Johnson's Court a blind alley off Fleet Street was not named for Dr. Samuel Johnson although many persons believe so because Dr. Johnson lived here for a time on the site where No. 7 is now. The old "Monthly Magazine" had offices here in 1833, when Charles Dickens came and through the oaken doorway with uncertain hand dropped his first manuscript into the yawning opening of the letter box, that might or might not bring back good news.

At the head of Crane Court which opens out of Fleet Street is the spot selected by Sir Isaac Newton as "the middle of town and out of noise." Newton was president of the Royal Society and that body occupied the house from 1710 to 1762. The old house was burned in 1877 and a modern structure erected.

Fetter Lane evidently had an ill start taking its name from its early inhabitants the "Faitours" or beggars.

St. Dunstan's-in-the-West with its wondrous tower of fretwork is in Fleet Street close by Chancery Lane and is a restoration of 1831.

In Fleet Street opposite the gateway to the Temple once stood the old Cock Tavern which was swept away when Temple Bar was removed, and now exists in modern form close by on the south side. A cock is still the sign of the place, said to have been carved by Grinling Gibbons. It is this tavern that Tennyson speaks of in his "Will Waterproof's Lyric":

Oh plump head waiter at The Cock
To which I most resort.

Samuel Pepys went often to the Cock Tavern, once with the elegant Mrs. Knipp and has left the record that they ate a lobster, sang and made merry until midnight—at which Mrs.
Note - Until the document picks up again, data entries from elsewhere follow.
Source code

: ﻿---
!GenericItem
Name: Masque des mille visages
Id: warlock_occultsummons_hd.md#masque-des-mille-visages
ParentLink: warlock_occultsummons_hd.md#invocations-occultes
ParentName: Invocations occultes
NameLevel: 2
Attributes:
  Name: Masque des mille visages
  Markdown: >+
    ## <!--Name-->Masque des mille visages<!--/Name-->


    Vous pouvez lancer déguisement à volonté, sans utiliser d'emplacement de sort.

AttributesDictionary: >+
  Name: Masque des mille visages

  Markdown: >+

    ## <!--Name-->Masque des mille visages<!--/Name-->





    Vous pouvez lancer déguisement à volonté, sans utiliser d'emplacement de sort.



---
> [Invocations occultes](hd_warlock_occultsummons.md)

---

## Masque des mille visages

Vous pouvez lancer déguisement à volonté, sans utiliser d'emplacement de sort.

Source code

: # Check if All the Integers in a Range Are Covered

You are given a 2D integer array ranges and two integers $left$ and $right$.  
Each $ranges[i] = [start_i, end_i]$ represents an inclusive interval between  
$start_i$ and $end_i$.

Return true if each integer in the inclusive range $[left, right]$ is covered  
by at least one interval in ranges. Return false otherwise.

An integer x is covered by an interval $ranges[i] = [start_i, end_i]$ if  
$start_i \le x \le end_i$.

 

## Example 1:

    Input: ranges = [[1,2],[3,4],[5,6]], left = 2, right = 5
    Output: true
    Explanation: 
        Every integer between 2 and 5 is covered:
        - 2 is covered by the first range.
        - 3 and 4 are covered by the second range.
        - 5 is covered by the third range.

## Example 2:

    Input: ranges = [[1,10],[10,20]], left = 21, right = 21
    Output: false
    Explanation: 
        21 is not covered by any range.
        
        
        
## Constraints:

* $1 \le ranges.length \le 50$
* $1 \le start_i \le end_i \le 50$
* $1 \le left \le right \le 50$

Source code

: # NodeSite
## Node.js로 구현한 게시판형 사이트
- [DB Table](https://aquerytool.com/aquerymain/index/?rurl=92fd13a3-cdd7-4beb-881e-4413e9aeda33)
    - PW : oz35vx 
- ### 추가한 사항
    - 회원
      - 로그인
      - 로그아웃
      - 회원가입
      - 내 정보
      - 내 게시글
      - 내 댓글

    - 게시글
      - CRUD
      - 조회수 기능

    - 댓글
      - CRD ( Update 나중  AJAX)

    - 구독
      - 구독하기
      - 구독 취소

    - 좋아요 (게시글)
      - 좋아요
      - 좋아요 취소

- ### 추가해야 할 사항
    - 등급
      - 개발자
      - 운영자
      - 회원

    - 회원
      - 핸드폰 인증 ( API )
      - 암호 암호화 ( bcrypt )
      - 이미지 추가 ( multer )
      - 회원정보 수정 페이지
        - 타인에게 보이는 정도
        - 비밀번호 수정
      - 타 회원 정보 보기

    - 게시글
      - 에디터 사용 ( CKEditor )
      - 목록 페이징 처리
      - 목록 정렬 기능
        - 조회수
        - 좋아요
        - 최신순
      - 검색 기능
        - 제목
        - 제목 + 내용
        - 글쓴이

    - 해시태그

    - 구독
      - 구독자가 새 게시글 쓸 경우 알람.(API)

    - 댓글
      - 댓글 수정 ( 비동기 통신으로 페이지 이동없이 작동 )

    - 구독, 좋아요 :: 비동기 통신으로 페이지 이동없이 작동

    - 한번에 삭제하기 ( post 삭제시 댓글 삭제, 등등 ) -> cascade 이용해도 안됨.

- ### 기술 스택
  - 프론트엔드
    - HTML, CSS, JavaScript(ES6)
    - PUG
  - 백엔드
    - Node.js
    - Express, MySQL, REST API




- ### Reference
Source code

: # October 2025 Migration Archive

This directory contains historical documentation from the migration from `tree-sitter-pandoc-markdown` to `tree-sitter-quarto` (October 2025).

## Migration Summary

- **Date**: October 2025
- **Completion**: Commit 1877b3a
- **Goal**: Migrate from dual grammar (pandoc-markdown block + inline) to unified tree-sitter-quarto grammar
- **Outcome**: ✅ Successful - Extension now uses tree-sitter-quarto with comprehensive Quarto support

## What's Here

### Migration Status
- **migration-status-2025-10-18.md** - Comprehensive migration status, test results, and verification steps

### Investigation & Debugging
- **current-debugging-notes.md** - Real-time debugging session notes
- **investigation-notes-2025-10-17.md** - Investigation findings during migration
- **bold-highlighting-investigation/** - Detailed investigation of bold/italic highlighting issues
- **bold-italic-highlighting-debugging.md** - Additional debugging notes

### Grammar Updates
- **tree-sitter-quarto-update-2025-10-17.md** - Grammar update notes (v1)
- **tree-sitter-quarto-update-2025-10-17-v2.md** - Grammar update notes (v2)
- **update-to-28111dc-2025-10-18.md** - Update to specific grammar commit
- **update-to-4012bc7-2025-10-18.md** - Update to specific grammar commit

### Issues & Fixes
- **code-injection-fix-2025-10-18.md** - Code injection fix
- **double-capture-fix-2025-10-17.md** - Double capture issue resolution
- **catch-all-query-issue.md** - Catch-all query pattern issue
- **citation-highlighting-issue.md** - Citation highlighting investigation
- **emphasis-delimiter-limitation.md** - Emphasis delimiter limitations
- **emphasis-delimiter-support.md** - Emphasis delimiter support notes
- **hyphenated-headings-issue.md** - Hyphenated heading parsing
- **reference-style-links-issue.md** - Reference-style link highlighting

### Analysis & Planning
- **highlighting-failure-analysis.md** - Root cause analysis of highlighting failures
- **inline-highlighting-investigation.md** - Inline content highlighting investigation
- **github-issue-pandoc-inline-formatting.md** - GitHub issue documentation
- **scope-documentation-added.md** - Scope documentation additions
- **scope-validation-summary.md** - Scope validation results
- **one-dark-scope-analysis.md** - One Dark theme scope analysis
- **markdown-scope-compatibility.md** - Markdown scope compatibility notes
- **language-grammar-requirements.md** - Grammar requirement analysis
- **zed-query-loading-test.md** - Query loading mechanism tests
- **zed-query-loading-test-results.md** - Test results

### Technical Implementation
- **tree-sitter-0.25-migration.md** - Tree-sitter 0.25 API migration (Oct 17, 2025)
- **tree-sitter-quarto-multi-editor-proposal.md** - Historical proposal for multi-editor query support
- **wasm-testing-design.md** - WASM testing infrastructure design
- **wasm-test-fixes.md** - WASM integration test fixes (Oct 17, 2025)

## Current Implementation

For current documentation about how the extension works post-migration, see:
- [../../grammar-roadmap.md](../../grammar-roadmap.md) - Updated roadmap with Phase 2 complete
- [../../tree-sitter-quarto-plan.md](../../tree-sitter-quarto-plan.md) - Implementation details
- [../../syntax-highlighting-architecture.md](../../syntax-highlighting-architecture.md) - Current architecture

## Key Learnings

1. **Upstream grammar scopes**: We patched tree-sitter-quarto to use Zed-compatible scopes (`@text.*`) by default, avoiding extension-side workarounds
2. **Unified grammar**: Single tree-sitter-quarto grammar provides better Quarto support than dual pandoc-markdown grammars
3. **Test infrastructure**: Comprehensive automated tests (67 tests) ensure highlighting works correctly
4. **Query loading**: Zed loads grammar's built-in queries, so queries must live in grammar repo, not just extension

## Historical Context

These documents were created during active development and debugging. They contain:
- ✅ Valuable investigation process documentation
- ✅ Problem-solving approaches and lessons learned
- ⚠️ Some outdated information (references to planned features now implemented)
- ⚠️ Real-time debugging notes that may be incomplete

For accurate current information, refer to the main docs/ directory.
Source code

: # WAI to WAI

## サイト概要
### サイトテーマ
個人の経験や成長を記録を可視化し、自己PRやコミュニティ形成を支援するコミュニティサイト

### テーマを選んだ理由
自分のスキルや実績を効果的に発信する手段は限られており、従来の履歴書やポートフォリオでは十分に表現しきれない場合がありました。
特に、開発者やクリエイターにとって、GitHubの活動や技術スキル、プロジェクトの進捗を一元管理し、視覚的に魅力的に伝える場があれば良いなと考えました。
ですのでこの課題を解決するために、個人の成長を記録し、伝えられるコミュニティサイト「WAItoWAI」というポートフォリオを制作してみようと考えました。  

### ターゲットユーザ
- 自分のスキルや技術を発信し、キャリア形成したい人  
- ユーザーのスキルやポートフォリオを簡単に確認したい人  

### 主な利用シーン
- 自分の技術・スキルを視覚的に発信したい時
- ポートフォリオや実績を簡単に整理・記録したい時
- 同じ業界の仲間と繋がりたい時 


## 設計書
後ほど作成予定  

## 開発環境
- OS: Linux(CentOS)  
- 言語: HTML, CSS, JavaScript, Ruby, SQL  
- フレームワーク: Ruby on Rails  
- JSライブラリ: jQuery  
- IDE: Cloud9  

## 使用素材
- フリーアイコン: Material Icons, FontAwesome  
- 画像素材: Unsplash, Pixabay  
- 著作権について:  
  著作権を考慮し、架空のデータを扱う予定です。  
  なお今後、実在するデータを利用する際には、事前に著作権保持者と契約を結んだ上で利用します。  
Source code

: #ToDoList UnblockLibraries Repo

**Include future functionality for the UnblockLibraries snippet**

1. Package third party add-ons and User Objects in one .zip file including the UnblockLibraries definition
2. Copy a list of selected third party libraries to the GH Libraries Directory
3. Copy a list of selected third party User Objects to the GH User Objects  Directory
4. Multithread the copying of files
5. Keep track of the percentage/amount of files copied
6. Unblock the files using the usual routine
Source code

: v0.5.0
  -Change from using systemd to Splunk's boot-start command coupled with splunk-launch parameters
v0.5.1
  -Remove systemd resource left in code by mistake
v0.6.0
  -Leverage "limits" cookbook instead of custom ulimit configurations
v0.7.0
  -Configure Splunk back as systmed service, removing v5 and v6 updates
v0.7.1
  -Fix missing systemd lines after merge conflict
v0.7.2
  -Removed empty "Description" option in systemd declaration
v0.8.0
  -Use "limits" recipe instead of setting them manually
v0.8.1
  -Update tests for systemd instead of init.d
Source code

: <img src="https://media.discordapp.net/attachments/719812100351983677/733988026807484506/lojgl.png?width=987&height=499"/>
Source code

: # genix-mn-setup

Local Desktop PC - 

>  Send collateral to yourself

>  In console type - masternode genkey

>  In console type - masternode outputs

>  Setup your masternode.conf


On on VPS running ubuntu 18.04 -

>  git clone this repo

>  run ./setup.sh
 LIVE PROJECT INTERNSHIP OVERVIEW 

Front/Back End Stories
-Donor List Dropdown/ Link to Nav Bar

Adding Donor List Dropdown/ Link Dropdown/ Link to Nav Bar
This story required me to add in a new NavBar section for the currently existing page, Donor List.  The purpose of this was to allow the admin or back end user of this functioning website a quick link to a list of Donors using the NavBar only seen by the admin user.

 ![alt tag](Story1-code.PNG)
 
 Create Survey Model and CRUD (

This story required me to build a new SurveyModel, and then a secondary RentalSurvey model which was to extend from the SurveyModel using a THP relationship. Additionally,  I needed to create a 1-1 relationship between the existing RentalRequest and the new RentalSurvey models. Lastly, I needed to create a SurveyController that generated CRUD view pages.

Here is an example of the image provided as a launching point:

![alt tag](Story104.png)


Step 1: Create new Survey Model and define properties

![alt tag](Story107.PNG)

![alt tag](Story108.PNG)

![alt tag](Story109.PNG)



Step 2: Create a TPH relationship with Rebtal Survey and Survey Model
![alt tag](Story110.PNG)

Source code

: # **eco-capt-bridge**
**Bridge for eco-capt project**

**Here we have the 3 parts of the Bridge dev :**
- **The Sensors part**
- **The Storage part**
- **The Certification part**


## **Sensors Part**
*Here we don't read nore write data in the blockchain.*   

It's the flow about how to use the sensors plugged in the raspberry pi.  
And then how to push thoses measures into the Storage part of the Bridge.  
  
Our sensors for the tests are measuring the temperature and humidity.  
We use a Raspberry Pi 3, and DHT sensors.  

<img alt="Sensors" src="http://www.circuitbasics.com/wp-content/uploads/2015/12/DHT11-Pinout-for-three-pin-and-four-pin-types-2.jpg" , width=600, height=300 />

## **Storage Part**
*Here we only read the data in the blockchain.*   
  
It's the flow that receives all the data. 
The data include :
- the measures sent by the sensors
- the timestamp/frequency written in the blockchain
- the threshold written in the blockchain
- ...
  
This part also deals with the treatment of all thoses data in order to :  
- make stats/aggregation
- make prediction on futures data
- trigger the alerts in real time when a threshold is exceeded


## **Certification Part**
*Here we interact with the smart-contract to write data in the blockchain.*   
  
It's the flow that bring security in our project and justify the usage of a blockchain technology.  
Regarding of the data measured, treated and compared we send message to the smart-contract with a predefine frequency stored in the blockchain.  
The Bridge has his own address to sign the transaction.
Pepys was much annoyed.

Child's Bank close by the Temple Bar Griffin on the south side of Fleet Street, is the oldest of England's banking houses dating from the time of Charles I. when the first Francis Child, an apprentice to William Wheeler the goldsmith, married his master's daughter and by thrift and industry founded the fortunes of the great institution. The present bank stands on the site of the old Devil Tavern that for two hundred years was the haunt of men of letters. Here Ben Jonson had his social headquarters gathering around him in the famous Apollo Room wits of all degree.